Proprietary? -- Walkouts, ITV, and Interactive Videos:

Last post for a while - going back into watch mode...hope for a good Q3 report..

With VERB taking hold in the MLM space, it may not matter to many investors how proprietary the above technologies are anymore. Being first to market may be more than enough to ensure success ahead. This post is for those that think it does matter, or just the curious.

<<Q: Is the code proprietary?
A: nFusz CEO: "our source is proprietary and protected by copyright"

Q: Couldn't another company replicate the software?
A: nFusz CEO: "I believe it’s now more than 10 million lines of code and it would be exceedingly difficult for anyone to duplicate">> here

Over a year ago I looked into this and posted about it. In response to initial questions about what I had done I wrote:

it is not generalized...And it isn't cloud-based. Nor is it tailored for CRM or education. It's just the raw technology...Obviously it is not everything Rory's team has done = I'm not pretending that it is. But at this point it is not clear to me how they have required 10 million lines of code to do what they have done.

here and after that

This probably is only a fraction of what is required.

here

Clearly this contradicts the oft-repeated humorous charge that I claimed to have duplicated everything NFUSZ had ever done in 1000 lines. Rather, I only looked at the parts considered to be disruptive, and the bolded part was the crux of my concern. There are plenty of programmers that can generalize code, make it cloud based, create a CRM application, make it scaleable, etc...And that perhaps could take a million or more lines, but "10 million lines" was the answer many shareholders had relied upon for how safe the company is from someone else coming along and re-creating Walkouts, ITV, and NFUSZ-style Interactive Videos. THAT presumably was the basis behind statements such as "if Oracle could easily duplicate what VERB has done, they would already have done that".



If the truth were discovered that in fact one or more of the parts considered to be most disruptive could be duplicated more easily than was thought - in far less than 10 million lines - wouldn't shareholders want to know such a thing?

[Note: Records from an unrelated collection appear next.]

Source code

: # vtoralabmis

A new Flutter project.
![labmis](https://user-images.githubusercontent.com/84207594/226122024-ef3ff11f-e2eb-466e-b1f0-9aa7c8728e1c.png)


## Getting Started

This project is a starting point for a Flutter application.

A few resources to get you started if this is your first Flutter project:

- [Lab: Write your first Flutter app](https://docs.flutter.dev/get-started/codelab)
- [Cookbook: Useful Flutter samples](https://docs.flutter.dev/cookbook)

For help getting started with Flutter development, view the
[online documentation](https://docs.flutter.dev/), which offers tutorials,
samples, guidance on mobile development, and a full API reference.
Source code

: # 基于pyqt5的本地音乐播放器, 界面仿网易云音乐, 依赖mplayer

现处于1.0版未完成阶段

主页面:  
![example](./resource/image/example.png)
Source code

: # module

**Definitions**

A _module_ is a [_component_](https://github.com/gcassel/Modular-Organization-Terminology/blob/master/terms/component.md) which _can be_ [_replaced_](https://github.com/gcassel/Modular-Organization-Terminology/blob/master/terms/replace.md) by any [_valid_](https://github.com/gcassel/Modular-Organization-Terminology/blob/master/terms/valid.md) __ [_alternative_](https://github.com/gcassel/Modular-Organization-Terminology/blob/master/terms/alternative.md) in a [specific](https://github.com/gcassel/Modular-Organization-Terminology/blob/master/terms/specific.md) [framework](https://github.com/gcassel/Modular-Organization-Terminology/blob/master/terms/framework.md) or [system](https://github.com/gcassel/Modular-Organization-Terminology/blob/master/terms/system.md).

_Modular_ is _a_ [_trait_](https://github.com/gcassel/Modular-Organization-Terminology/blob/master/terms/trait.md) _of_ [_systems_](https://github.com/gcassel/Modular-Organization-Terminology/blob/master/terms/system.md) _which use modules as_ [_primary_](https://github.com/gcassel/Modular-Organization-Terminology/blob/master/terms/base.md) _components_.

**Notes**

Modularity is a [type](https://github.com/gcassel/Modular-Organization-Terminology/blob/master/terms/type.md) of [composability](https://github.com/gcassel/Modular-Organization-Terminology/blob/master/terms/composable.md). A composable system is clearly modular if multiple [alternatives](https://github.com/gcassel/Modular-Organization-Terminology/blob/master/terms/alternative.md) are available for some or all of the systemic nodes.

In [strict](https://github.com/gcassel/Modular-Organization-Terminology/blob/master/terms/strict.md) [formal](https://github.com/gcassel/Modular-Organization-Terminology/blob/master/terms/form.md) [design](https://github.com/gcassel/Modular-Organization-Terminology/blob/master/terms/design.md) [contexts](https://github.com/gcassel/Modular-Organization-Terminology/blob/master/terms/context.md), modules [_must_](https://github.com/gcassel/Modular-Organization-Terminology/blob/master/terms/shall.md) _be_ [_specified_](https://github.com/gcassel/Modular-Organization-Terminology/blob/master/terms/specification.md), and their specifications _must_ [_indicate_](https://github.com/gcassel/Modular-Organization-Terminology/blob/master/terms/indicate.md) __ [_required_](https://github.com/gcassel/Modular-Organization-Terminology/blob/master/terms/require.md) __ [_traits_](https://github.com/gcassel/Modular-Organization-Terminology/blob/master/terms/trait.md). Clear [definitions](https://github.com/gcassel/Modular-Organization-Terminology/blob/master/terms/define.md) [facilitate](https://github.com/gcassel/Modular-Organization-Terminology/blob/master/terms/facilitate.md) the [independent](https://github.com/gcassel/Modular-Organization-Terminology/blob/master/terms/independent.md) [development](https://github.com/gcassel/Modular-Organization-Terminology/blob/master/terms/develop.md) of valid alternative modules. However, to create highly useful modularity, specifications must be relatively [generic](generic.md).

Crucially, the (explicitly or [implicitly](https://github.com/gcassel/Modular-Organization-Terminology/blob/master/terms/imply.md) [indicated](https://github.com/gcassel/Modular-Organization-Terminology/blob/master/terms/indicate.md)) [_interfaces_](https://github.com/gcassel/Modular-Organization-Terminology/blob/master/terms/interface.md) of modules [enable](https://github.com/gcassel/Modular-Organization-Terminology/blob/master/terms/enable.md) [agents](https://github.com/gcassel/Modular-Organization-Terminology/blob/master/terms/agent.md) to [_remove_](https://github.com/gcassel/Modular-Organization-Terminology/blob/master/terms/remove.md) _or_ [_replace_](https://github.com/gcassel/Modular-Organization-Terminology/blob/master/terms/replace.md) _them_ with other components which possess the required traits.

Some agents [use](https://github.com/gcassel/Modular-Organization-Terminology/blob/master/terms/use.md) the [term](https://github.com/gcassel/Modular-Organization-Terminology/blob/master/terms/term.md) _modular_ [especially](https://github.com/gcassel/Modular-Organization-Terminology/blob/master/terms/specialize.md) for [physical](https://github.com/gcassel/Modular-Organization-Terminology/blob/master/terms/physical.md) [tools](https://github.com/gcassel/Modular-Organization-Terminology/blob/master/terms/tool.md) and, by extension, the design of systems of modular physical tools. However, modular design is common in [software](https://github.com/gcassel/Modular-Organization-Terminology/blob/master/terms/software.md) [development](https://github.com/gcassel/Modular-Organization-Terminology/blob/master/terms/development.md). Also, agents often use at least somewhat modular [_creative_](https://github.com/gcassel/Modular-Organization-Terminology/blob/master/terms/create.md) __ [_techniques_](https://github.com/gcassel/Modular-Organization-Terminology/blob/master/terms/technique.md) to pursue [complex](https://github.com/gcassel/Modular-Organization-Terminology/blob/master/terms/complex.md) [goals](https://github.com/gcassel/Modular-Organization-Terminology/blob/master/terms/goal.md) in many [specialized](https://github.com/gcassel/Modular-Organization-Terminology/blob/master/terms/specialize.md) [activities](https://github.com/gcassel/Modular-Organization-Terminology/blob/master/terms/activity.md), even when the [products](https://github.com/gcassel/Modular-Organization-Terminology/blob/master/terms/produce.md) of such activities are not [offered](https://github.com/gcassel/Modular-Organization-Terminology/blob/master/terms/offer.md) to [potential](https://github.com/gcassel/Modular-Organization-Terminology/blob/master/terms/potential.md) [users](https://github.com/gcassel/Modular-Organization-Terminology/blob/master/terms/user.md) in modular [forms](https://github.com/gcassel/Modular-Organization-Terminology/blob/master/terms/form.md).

Wouldn't that be pro-shareholder? Isn't knowing the truth about one's investment a good thing?

Wouldn't you want to know?


None of us can know for sure. We haven't gotten a peak behind the curtain. We are in the dark. But maybe not for much longer, as integrations are presumably happening as I write this.

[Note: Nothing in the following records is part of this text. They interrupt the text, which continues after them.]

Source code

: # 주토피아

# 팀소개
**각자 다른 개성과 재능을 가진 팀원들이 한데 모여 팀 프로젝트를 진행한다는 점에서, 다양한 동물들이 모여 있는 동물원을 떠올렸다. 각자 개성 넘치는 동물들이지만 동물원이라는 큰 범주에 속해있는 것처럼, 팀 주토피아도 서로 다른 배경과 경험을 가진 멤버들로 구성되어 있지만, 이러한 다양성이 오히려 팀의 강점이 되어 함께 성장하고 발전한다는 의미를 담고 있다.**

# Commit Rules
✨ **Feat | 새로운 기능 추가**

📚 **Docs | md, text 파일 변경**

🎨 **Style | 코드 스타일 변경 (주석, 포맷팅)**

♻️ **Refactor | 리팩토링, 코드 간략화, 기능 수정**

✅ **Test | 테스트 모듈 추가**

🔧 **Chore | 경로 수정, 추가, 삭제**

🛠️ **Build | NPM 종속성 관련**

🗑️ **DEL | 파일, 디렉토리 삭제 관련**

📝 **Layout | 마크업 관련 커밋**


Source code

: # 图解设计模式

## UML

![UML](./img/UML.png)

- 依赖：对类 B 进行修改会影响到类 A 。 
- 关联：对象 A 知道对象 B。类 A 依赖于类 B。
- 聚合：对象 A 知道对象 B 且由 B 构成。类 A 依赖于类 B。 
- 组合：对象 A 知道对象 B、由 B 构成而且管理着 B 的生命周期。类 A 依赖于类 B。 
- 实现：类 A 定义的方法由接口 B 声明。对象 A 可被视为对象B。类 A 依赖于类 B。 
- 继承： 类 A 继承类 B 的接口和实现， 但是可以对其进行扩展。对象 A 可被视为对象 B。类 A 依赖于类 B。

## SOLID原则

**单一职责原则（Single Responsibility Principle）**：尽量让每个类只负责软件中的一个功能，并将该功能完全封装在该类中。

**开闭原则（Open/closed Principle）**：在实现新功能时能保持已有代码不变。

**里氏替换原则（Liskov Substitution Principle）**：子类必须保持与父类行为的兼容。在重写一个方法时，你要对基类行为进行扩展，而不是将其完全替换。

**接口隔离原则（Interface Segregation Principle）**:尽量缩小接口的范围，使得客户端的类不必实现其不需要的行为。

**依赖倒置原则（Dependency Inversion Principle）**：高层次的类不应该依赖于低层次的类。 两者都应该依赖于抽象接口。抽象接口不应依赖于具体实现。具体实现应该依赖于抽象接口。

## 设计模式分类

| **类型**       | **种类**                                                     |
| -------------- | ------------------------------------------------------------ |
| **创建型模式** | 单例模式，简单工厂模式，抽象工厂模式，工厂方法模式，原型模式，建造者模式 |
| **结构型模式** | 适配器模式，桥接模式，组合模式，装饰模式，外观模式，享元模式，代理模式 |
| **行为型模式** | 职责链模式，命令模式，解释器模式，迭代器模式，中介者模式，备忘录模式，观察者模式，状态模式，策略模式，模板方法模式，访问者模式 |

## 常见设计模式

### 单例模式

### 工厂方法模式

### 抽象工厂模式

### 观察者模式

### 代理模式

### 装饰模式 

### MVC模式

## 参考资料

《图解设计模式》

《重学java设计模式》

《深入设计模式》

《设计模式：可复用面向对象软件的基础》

But for now fellow truth-seekers may want to consider the following:


Rocky Wright spent years developing the Qubeey platform. A programmer can create 100k - 200k lines of code per year. It is conceivable that Qubeey - really a pretty impressive platform - took over a million lines of code. Check it out here

But if you look at the Qubeey video - it seems as though much of what Qubeey brought to the table is no longer part of Verb's products..IF that is the case, then perhaps the vast majority of the millions of lines are not really part of what we consider the disruptive technologies that makes up Walkouts, ITV, and Interactive videos. Since the time of Qubeey the html video tag was created - allowing open source programmers to have a level of flexibility with videos much more easily than had been the case previously. So, was the Qubeey platform replaced with open source? Who knows? Someone more proficient at deciphering source code might be able to get more definitive answers than I can.

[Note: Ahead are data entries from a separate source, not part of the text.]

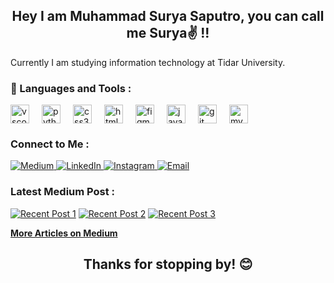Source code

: <h2 align="center">Hey I am Muhammad Surya Saputro, you can call me Surya✌ !!</h2>
Currently I am studying information technology at Tidar University. 

### 🔧 Languages ​​and Tools :
<div align="left" style="display:flex; flex-wrap:wrap; gap:20px;">
  <img src="https://cdn.jsdelivr.net/gh/devicons/devicon/icons/vscode/vscode-original.svg" height="30" alt="vscode logo"  />
  <img src="https://cdn.jsdelivr.net/gh/devicons/devicon/icons/python/python-original.svg" height="30" alt="python logo"  />
  <img src="https://cdn.jsdelivr.net/gh/devicons/devicon/icons/css3/css3-original.svg" height="30" alt="css3 logo"  />
  <img src="https://cdn.jsdelivr.net/gh/devicons/devicon/icons/html5/html5-original.svg" height="30" alt="html5 logo"  />
  <img src="https://cdn.jsdelivr.net/gh/devicons/devicon/icons/figma/figma-original.svg" height="30" alt="figma logo"  />
  <img src="https://cdn.jsdelivr.net/gh/devicons/devicon/icons/java/java-original.svg" height="30" alt="java logo"  />
  <img src="https://cdn.jsdelivr.net/gh/devicons/devicon/icons/git/git-original.svg" height="30" alt="git logo"  />
  <img src="https://cdn.jsdelivr.net/gh/devicons/devicon/icons/mysql/mysql-original.svg" height="30" alt="mysql logo"  />
</div>

### Connect to Me :
<p align="left">
  <a href="https://medium.com/@suryasaputro" target="_blank">
    <img src="https://img.shields.io/badge/Medium-black?style=for-the-badge&logo=medium" alt="Medium" />
  </a>
  <a href="https://www.linkedin.com/in/suryasaputro/" target="_blank">
    <img src="https://img.shields.io/badge/linkedin-0A66C2?style=for-the-badge&logo=linkedin" alt="LinkedIn" />
  </a>
  <a href="https://www.instagram.com/srya.sptro_/" target="_blank">
    <img src="https://img.shields.io/badge/Instagram-E1306C?style=for-the-badge&logo=instagram&logoColor=white" alt="Instagram" />
  </a>
  <a href="mailto:suryasaputro@gmail.com" target="_blank">
    <img src="https://img.shields.io/badge/Email-D14836?style=for-the-badge&logo=gmail&logoColor=white" alt="Email" />
  </a>
</p>

### Latest Medium Post :
  [![Recent Post 1](https://github-readme-medium-recent-article.vercel.app/medium/@suryasaputro/0)](https://github-readme-medium-recent-article.vercel.app/medium/@suryasaputro/0)
  [![Recent Post 2](https://github-readme-medium-recent-article.vercel.app/medium/@suryasaputro/1)](https://github-readme-medium-recent-article.vercel.app/medium/@suryasaputro/1)
  [![Recent Post 3](https://github-readme-medium-recent-article.vercel.app/medium/@suryasaputro/2)](https://github-readme-medium-recent-article.vercel.app/medium/@suryasaputro/2)
  
[**More Articles on Medium**](https://medium.com/@muhsuryasaputro05)


<h2 align="center">Thanks for stopping by! 😊</h2>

In any case, the following may be helpful, or at least interesting:

WALKOUTS:

Shareholders were gaga over walkouts because they thought they looked cool. The really big thing was that nobody had gotten it to work on APPLE products before NFUSZ did it. Shareholders thought they had something really special.

When I looked into it, I saw that the html video tag doesn't allow for the 'alpha-channel' -- ie videos with a transparent background. I then found that there is a javascript tag called canvas that will copy - like painting onto a canvas - a picture or even a video into computer code..at that point one can also take a color and replace it. So, I thought - why not take the green screen color and replace it with the transparent color in real time and write it to the screen using the javascript canvas tag? I then saw that it looked like NFUSZ at the time was doing something similar (you could see their javascript code and they were using the canvas tag). And I found a very small handful of examples on the internet of some people tinkering with the canvas tag to recreate a video to help guide me. So I tried it and VOILA! It actually worked.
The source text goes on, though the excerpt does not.